Tell me how old you are and I will tell you how much exercise you need, according to the WHO

23% of adults and 81% of school-age adolescents are sedentary. This is stated by the World Health Organization (WHO), Which adds that the physical inactivity is the fourth risk factor for mortality worldwide and promotes the development of Non-Communicable Diseases (ENT), Like the cancer and the diabetes.

For this reason the WHO has issued a series of recommendations to exercise according to each stage of life.

Young people (5 to 17 years old)

the physical activity at this stage it consists mainly of outdoor games, Sports, physical education or scheduled exercises. This is essential to improve bone health and cardiorespiratory and muscle function, as well as to reduce the risk of ENT. The following is recommended:

1. Children and young people aged 5 to 17 must invest at least 60 minutes daily in physical activities of moderate to vigorous intensity.
2. La physical activity for more than 60 minutes a day reports an even greater health benefit.
3. Daily physical activity should be for the most partaerobics. Vigorous activities that strengthen muscles and bones should be incorporated at least three times a week.

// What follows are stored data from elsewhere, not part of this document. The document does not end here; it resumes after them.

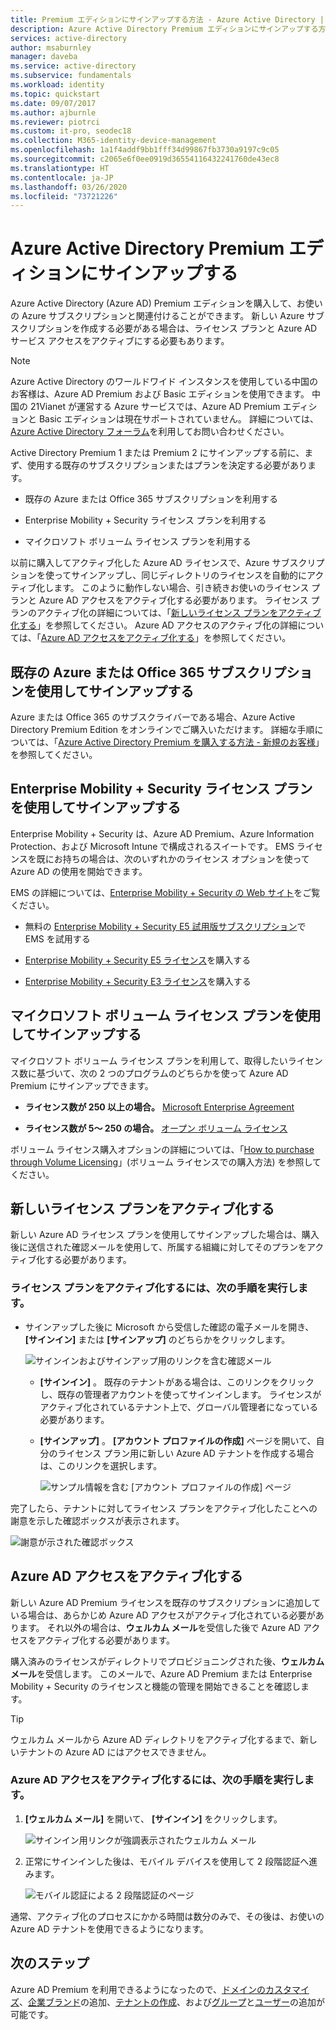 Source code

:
 ```yaml
---
title: Premium エディションにサインアップする方法 - Azure Active Directory | Microsoft Docs
description: Azure Active Directory Premium エディションにサインアップする方法の手順。
services: active-directory
author: msaburnley
manager: daveba
ms.service: active-directory
ms.subservice: fundamentals
ms.workload: identity
ms.topic: quickstart
ms.date: 09/07/2017
ms.author: ajburnle
ms.reviewer: piotrci
ms.custom: it-pro, seodec18
ms.collection: M365-identity-device-management
ms.openlocfilehash: 1a1f4addf9bb1fff34d99867fb3730a9197c9c05
ms.sourcegitcommit: c2065e6f0ee0919d36554116432241760de43ec8
ms.translationtype: HT
ms.contentlocale: ja-JP
ms.lasthandoff: 03/26/2020
ms.locfileid: "73721226"
---
```

# <a name="sign-up-for-azure-active-directory-premium-editions"></a>Azure Active Directory Premium エディションにサインアップする
Azure Active Directory (Azure AD) Premium エディションを購入して、お使いの Azure サブスクリプションと関連付けることができます。 新しい Azure サブスクリプションを作成する必要がある場合は、ライセンス プランと Azure AD サービス アクセスをアクティブにする必要もあります。

> [!NOTE]
>Azure Active Directory のワールドワイド インスタンスを使用している中国のお客様は、Azure AD Premium および Basic エディションを使用できます。 中国の 21Vianet が運営する Azure サービスでは、Azure AD Premium エディションと Basic エディションは現在サポートされていません。 詳細については、[Azure Active Directory フォーラム](https://feedback.azure.com/forums/169401-azure-active-directory/)を利用してお問い合わせください。

Active Directory Premium 1 または Premium 2 にサインアップする前に、まず、使用する既存のサブスクリプションまたはプランを決定する必要があります。

- 既存の Azure または Office 365 サブスクリプションを利用する

- Enterprise Mobility + Security ライセンス プランを利用する

- マイクロソフト ボリューム ライセンス プランを利用する

以前に購入してアクティブ化した Azure AD ライセンスで、Azure サブスクリプションを使ってサインアップし、同じディレクトリのライセンスを自動的にアクティブ化します。 このように動作しない場合、引き続きお使いのライセンス プランと Azure AD アクセスをアクティブ化する必要があります。 ライセンス プランのアクティブ化の詳細については、「[新しいライセンス プランをアクティブ化する](#activate-your-new-license-plan)」を参照してください。 Azure AD アクセスのアクティブ化の詳細については、「[Azure AD アクセスをアクティブ化する](#activate-your-azure-ad-access)」を参照してください。 

## <a name="sign-up-using-your-existing-azure-or-office-365-subscription"></a>既存の Azure または Office 365 サブスクリプションを使用してサインアップする
Azure または Office 365 のサブスクライバーである場合、Azure Active Directory Premium Edition をオンラインでご購入いただけます。 詳細な手順については、「[Azure Active Directory Premium を購入する方法 - 新規のお客様](https://channel9.msdn.com/Series/Azure-Active-Directory-Videos-Demos/How-to-Purchase-Azure-Active-Directory-Premium-New-Customers)」を参照してください。

## <a name="sign-up-using-your-enterprise-mobility--security-licensing-plan"></a>Enterprise Mobility + Security ライセンス プランを使用してサインアップする
Enterprise Mobility + Security は、Azure AD Premium、Azure Information Protection、および Microsoft Intune で構成されるスイートです。 EMS ライセンスを既にお持ちの場合は、次のいずれかのライセンス オプションを使って Azure AD の使用を開始できます。

EMS の詳細については、[Enterprise Mobility + Security の Web サイト](https://www.microsoft.com/cloud-platform/enterprise-mobility-security)をご覧ください。

- 無料の [Enterprise Mobility + Security E5 試用版サブスクリプション](https://signup.microsoft.com/Signup?OfferId=87dd2714-d452-48a0-a809-d2f58c4f68b7&ali=1)で EMS を試用する

- [Enterprise Mobility + Security E5 ライセンス](https://signup.microsoft.com/Signup?OfferId=e6de2192-536a-4dc3-afdc-9e2602b6c790&ali=1)を購入する

- [Enterprise Mobility + Security E3 ライセンス](https://signup.microsoft.com/Signup?OfferId=4BBA281F-95E8-4136-8B0F-037D6062F54C&ali=1)を購入する

## <a name="sign-up-using-your-microsoft-volume-licensing-plan"></a>マイクロソフト ボリューム ライセンス プランを使用してサインアップする
マイクロソフト ボリューム ライセンス プランを利用して、取得したいライセンス数に基づいて、次の 2 つのプログラムのどちらかを使って Azure AD Premium にサインアップできます。

- **ライセンス数が 250 以上の場合。** [Microsoft Enterprise Agreement](https://www.microsoft.com/en-us/licensing/licensing-programs/enterprise.aspx)

- **ライセンス数が 5～ 250 の場合。** [オープン ボリューム ライセンス](https://www.microsoft.com/en-us/licensing/licensing-programs/open-license.aspx)

ボリューム ライセンス購入オプションの詳細については、「[How to purchase through Volume Licensing](https://www.microsoft.com/en-us/licensing/how-to-buy/how-to-buy.aspx)」(ボリューム ライセンスでの購入方法) を参照してください。

## <a name="activate-your-new-license-plan"></a>新しいライセンス プランをアクティブ化する
新しい Azure AD ライセンス プランを使用してサインアップした場合は、購入後に送信された確認メールを使用して、所属する組織に対してそのプランをアクティブ化する必要があります。

### <a name="to-activate-your-license-plan"></a>ライセンス プランをアクティブ化するには、次の手順を実行します。
- サインアップした後に Microsoft から受信した確認の電子メールを開き、 **[サインイン]** または **[サインアップ]** のどちらかをクリックします。
   
    ![サインインおよびサインアップ用のリンクを含む確認メール](media/active-directory-get-started-premium/MOLSEmail.png)

    - **[サインイン]** 。 既存のテナントがある場合は、このリンクをクリックし、既存の管理者アカウントを使ってサインインします。 ライセンスがアクティブ化されているテナント上で、グローバル管理者になっている必要があります。

    - **[サインアップ]** 。 **[アカウント プロファイルの作成]** ページを開いて、自分のライセンス プラン用に新しい Azure AD テナントを作成する場合は、このリンクを選択します。

        ![サンプル情報を含む [アカウント プロファイルの作成] ページ](media/active-directory-get-started-premium/MOLSAccountProfile.png)

完了したら、テナントに対してライセンス プランをアクティブ化したことへの謝意を示した確認ボックスが表示されます。

![謝意が示された確認ボックス](media/active-directory-get-started-premium/MOLSThankYou.png)

## <a name="activate-your-azure-ad-access"></a>Azure AD アクセスをアクティブ化する
新しい Azure AD Premium ライセンスを既存のサブスクリプションに追加している場合は、あらかじめ Azure AD アクセスがアクティブ化されている必要があります。 それ以外の場合は、**ウェルカム メール**を受信した後で Azure AD アクセスをアクティブ化する必要があります。  

購入済みのライセンスがディレクトリでプロビジョニングされた後、**ウェルカム メール**を受信します。 このメールで、Azure AD Premium または Enterprise Mobility + Security のライセンスと機能の管理を開始できることを確認します。 

> [!TIP]
> ウェルカム メールから Azure AD ディレクトリをアクティブ化するまで、新しいテナントの Azure AD にはアクセスできません。

### <a name="to-activate-your-azure-ad-access"></a>Azure AD アクセスをアクティブ化するには、次の手順を実行します。

1. **[ウェルカム メール]** を開いて、 **[サインイン]** をクリックします。
   
    ![サインイン用リンクが強調表示されたウェルカム メール](media/active-directory-get-started-premium/AADEmail.png)

2. 正常にサインインした後は、モバイル デバイスを使用して 2 段階認証へ進みます。
   
    ![モバイル認証による 2 段階認証のページ](media/active-directory-get-started-premium/SignUppage.png)

通常、アクティブ化のプロセスにかかる時間は数分のみで、その後は、お使いの Azure AD テナントを使用できるようになります。 

## <a name="next-steps"></a>次のステップ
Azure AD Premium を利用できるようになったので、[ドメインのカスタマイズ](add-custom-domain.md)、[企業ブランド](customize-branding.md)の追加、[テナントの作成](active-directory-access-create-new-tenant.md)、および[グループ](active-directory-groups-create-azure-portal.md)と[ユーザー](add-users-azure-active-directory.md)の追加が可能です。
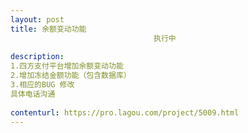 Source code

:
 ```yaml
---                
layout: post       
title: 余额变动功能
                                执行中
           
description: 
1.四方支付平台增加余额变动功能
2.增加冻结金额功能（包含数据库）
3.相应的BUG 修改
具体电话沟通
     
contenturl: https://pro.lagou.com/project/5009.html      
---                 
```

Adults (18 to 64 years old)

In this group physical activity consists of displacements (Walking or cycling), occupational activities (work), household chores, Sports or scheduled exercises. The following is recommended:

1. Spend at least 150 minutes a week practicing moderate intensity aerobic physical activity, Or 75 minutes of vigorous aerobic physical activity each week, or an equivalent combination of moderate and vigorous activities.
2. Aerobic activity should be practiced in 10-minute sessions of duration at least.
3. In order to get greater health benefits, adults need to increase up 300 minutes a week the practice of moderate aerobic physical activity, or up to 150 minutes per week of intense aerobic physical activity, or a combination of the two intensities.
4. Twice or more a week, perform strengthening activities of large muscle groups.

Older adults (65 years and older)

At this stage, the physical activities and the recommendations are the same as in the previous group (from point one to three). But there are specific differences:

1. The older adults with reduced mobility should perform three days or more a week physical activities to improve their balance and prevent falls.
2. It should be done activities that strengthen major muscle groups two or more days a week.
3. When older adults are unable to perform the recommended physical activity due to their state of health, they will remain physically active to the extent permitted by its status.